TEEN
CULTURE IS THE CULTURE OF OPPRESSION
AND IT IS
THE BEST
At weekend soirees I’m introduced
as the sole heiress to the endless,
malicious conclusion of my youth.
As my surrounding inner circle of
beards turn grey, I’ll still search
for anything I can paint hot pink,
for any boy or man I can laugh at
who still thinks seriously & often
about virginity as virtue. I can’t be
stopped & that’s what scares them.
My hair is thick & swingy like a pony’s
& yet I am always subtle. I eat up
their dreams like candy cigarettes,
only chewing long enough to suck
out all the flavor. I stuff their gangly
bodies into their own gym lockers.
They see me spill out into the school
hallways, frantic & laughing & think
they know me. I’m made of sapphire
from the waist down. My body surfs
a wave of oppression that tore down
the most resilient cities. The world
mutes me, I mute it back. No matter
where I go, I’m at the prom, sporting
a wrist corsage & quietly shattering.
Philadelphia poet Nicole Steinberg’s latest is the full-length collection Glass Actress (Philadelphia PA:
Furniture Press Books, 2017), and it was her poem, above, “TEEN CULTURE IS THE
CULTURE OF OPPRESSION / AND IT IS THE BEST” that convinced me that her work is
worth paying attention to. Steinberg’s collection of first-person lyric
narratives emerges after a small handful of chapbooks with presses such as dancing girl and Furniture Press, as well as a prior full-length poetry collection with Spooky Girlfriend. Glass
Actress is whip-smart, jarring and occasionally hilarious, even if somewhat
uneven, which is frustrating, given some of the strength of the poems included.

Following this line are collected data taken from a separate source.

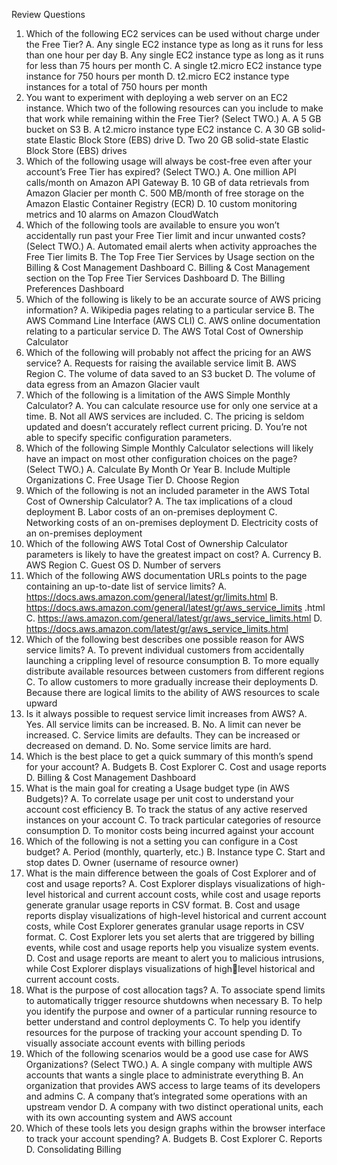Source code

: Review Questions
1. Which of the following EC2 services can be used without charge under
the Free Tier?
A. Any single EC2 instance type as long as it runs for less than one
hour per day
B. Any single EC2 instance type as long as it runs for less than 75
hours per month
C. A single t2.micro EC2 instance type instance for 750 hours per
month
D. t2.micro EC2 instance type instances for a total of 750 hours per
month
2. You want to experiment with deploying a web server on an EC2
instance. Which two of the following resources can you include to
make that work while remaining within the Free Tier? (Select TWO.)
A. A 5 GB bucket on S3
B. A t2.micro instance type EC2 instance
C. A 30 GB solid-state Elastic Block Store (EBS) drive
D. Two 20 GB solid-state Elastic Block Store (EBS) drives
3. Which of the following usage will always be cost-free even after your
account’s Free Tier has expired? (Select TWO.)
A. One million API calls/month on Amazon API Gateway
B. 10 GB of data retrievals from Amazon Glacier per month
C. 500 MB/month of free storage on the Amazon Elastic Container
Registry (ECR)
D. 10 custom monitoring metrics and 10 alarms on Amazon
CloudWatch
4. Which of the following tools are available to ensure you won’t
accidentally run past your Free Tier limit and incur unwanted costs?
(Select TWO.)
A. Automated email alerts when activity approaches the Free Tier
limits
B. The Top Free Tier Services by Usage section on the Billing &
Cost Management Dashboard
C. Billing & Cost Management section on the Top Free Tier Services
Dashboard
D. The Billing Preferences Dashboard
5. Which of the following is likely to be an accurate source of AWS
pricing information?
A. Wikipedia pages relating to a particular service
B. The AWS Command Line Interface (AWS CLI)
C. AWS online documentation relating to a particular service
D. The AWS Total Cost of Ownership Calculator
6. Which of the following will probably not affect the pricing for an
AWS service?
A. Requests for raising the available service limit
B. AWS Region
C. The volume of data saved to an S3 bucket
D. The volume of data egress from an Amazon Glacier vault
7. Which of the following is a limitation of the AWS Simple Monthly
Calculator?
A. You can calculate resource use for only one service at a time.
B. Not all AWS services are included.
C. The pricing is seldom updated and doesn’t accurately reflect
current pricing.
D. You’re not able to specify specific configuration parameters.
8. Which of the following Simple Monthly Calculator selections will
likely have an impact on most other configuration choices on the page?
(Select TWO.)
A. Calculate By Month Or Year
B. Include Multiple Organizations
C. Free Usage Tier
D. Choose Region
9. Which of the following is not an included parameter in the AWS Total
Cost of Ownership Calculator?
A. The tax implications of a cloud deployment
B. Labor costs of an on-premises deployment
C. Networking costs of an on-premises deployment
D. Electricity costs of an on-premises deployment
10. Which of the following AWS Total Cost of Ownership Calculator
parameters is likely to have the greatest impact on cost?
A. Currency
B. AWS Region
C. Guest OS
D. Number of servers
11. Which of the following AWS documentation URLs points to the page
containing an up-to-date list of service limits?
A. https://docs.aws.amazon.com/general/latest/gr/limits.html
B. https://docs.aws.amazon.com/general/latest/gr/aws_service_limits
.html
C. https://aws.amazon.com/general/latest/gr/aws_service_limits.html
D. https://docs.aws.amazon.com/latest/gr/aws_service_limits.html
12. Which of the following best describes one possible reason for AWS
service limits?
A. To prevent individual customers from accidentally launching a
crippling level of resource consumption
B. To more equally distribute available resources between customers
from different regions
C. To allow customers to more gradually increase their deployments
D. Because there are logical limits to the ability of AWS resources to
scale upward
13. Is it always possible to request service limit increases from AWS?
A. Yes. All service limits can be increased.
B. No. A limit can never be increased.
C. Service limits are defaults. They can be increased or decreased on
demand.
D. No. Some service limits are hard.
14. Which is the best place to get a quick summary of this month’s spend
for your account?
A. Budgets
B. Cost Explorer
C. Cost and usage reports
D. Billing & Cost Management Dashboard
15. What is the main goal for creating a Usage budget type (in AWS
Budgets)?
A. To correlate usage per unit cost to understand your account cost
efficiency
B. To track the status of any active reserved instances on your
account
C. To track particular categories of resource consumption
D. To monitor costs being incurred against your account
16. Which of the following is not a setting you can configure in a Cost
budget?
A. Period (monthly, quarterly, etc.)
B. Instance type
C. Start and stop dates
D. Owner (username of resource owner)
17. What is the main difference between the goals of Cost Explorer and of
cost and usage reports?
A. Cost Explorer displays visualizations of high-level historical and
current account costs, while cost and usage reports generate
granular usage reports in CSV format.
B. Cost and usage reports display visualizations of high-level
historical and current account costs, while Cost Explorer
generates granular usage reports in CSV format.
C. Cost Explorer lets you set alerts that are triggered by billing
events, while cost and usage reports help you visualize system
events.
D. Cost and usage reports are meant to alert you to malicious
intrusions, while Cost Explorer displays visualizations of highlevel historical and current account costs.
18. What is the purpose of cost allocation tags?
A. To associate spend limits to automatically trigger resource
shutdowns when necessary
B. To help you identify the purpose and owner of a particular
running resource to better understand and control deployments
C. To help you identify resources for the purpose of tracking your
account spending
D. To visually associate account events with billing periods
19. Which of the following scenarios would be a good use case for AWS
Organizations? (Select TWO.)
A. A single company with multiple AWS accounts that wants a
single place to administrate everything
B. An organization that provides AWS access to large teams of its
developers and admins
C. A company that’s integrated some operations with an upstream
vendor
D. A company with two distinct operational units, each with its own
accounting system and AWS account
20. Which of these tools lets you design graphs within the browser
interface to track your account spending?
A. Budgets
B. Cost Explorer
C. Reports
D. Consolidating Billing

As the poem above demonstrates, her poems exist with a lovely blend of
vulnerability and swagger, inquiry, accuracy and a bit of flailing, writing out
a narrator attempting to navigate through uncertainty entirely on her own
terms, and being open to the limitations of her own experience. There is a lot
going on in this collection, and I am intrigued; I would like to see more.